TSE reafirma que uso de templos religiosos em campanhas pode caracterizar abuso de poder político

Resultado do julgamento mantém a linha da jurisprudência fixada pelo TSE

Redação
Foto: Marcello Casal Jr/Agência Brasil

 

O Tribunal Superior Eleitoral (TSE) consolidou o entendimento de que a utilização da estrutura e da autoridade de instituições religiosas para promover candidatos pode configurar abuso de poder político ou econômico.

De acordo com a tese validada pelo tribunal, a ilegalidade se manifesta quando ficam demonstrados o desvio de finalidade das atividades religiosas e o impacto real na igualdade de condições entre os concorrentes no pleito.

O resultado do julgamento mantém a linha da jurisprudência fixada pelo TSE, que rejeitou a criação da figura autônoma do “abuso de poder religioso”, proposta originalmente pelo ministro Edson Fachin.

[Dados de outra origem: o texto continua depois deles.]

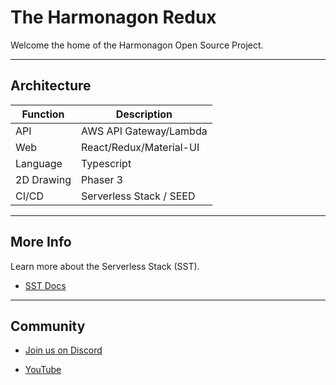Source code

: # The Harmonagon Redux

Welcome the home of the Harmonagon Open Source Project.

---------------
## Architecture  

| Function | Description |  
| --- | --- |  
| API | AWS API Gateway/Lambda |  
| Web | React/Redux/Material-UI |  
| Language | Typescript |  
| 2D Drawing | Phaser 3 |  
| CI/CD | Serverless Stack / SEED | 
  
------------
## More Info

Learn more about the Serverless Stack (SST).

- [SST Docs](https://docs.serverless-stack.com)
  
------------
## Community

- [Join us on Discord](https://discord.gg/gmn5Newjek)  

- [YouTube](https://www.youtube.com/channel/UC_f3nR0uGJ1VuBx9SgFG3zQ)  

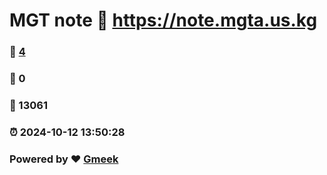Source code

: # MGT note :link: https://note.mgta.us.kg 
### :page_facing_up: [4](https://note.mgta.us.kg/tag.html) 
### :speech_balloon: 0 
### :hibiscus: 13061 
### :alarm_clock: 2024-10-12 13:50:28 
### Powered by :heart: [Gmeek](https://github.com/Meekdai/Gmeek)
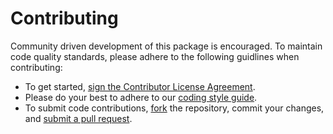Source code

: # Contributing

Community driven development of this package is encouraged. To maintain code quality standards, please adhere to the following guidlines when contributing:
 - To get started, <a href="https://www.clahub.com/agreements/nrel-sienna/PowerGraphics.jl">sign the Contributor License Agreement</a>.
 - Please do your best to adhere to our [coding style guide](https://github.com/nrel/powersystems.jl/docs/src/style.md).
 - To submit code contributions, [fork](https://help.github.com/articles/fork-a-repo/) the repository, commit your changes, and [submit a pull request](https://help.github.com/articles/creating-a-pull-request-from-a-fork/).
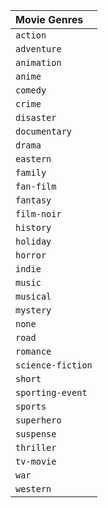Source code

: | Movie Genres      |
|:------------------|
| `action`          |
| `adventure`       |
| `animation`       |
| `anime`           |
| `comedy`          |
| `crime`           |
| `disaster`        |
| `documentary`     |
| `drama`           |
| `eastern`         |
| `family`          |
| `fan-film`        |
| `fantasy`         |
| `film-noir`       |
| `history`         |
| `holiday`         |
| `horror`          |
| `indie`           |
| `music`           |
| `musical`         |
| `mystery`         |
| `none`            |
| `road`            |
| `romance`         |
| `science-fiction` |
| `short`           |
| `sporting-event`  |
| `sports`          |
| `superhero`       |
| `suspense`        |
| `thriller`        |
| `tv-movie`        |
| `war`             |
| `western`         |
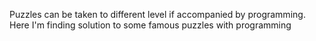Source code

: Puzzles can be taken to different level if accompanied by programming. Here I'm finding solution to some famous puzzles with programming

Na ocasião, a maioria dos ministros convergiu para o entendimento de que não há previsão legal para uma modalidade específica baseada na fé.

Contudo, ficou estabelecido que atos ilícitos que desequilibrem a disputa eleitoral, praticados dentro de templos ou por lideranças eclesiásticas, devem ser enquadrados e punidos sob o guarda-chuva dos abusos já previstos na legislação eleitoral, dependendo das provas coletadas no caso concreto.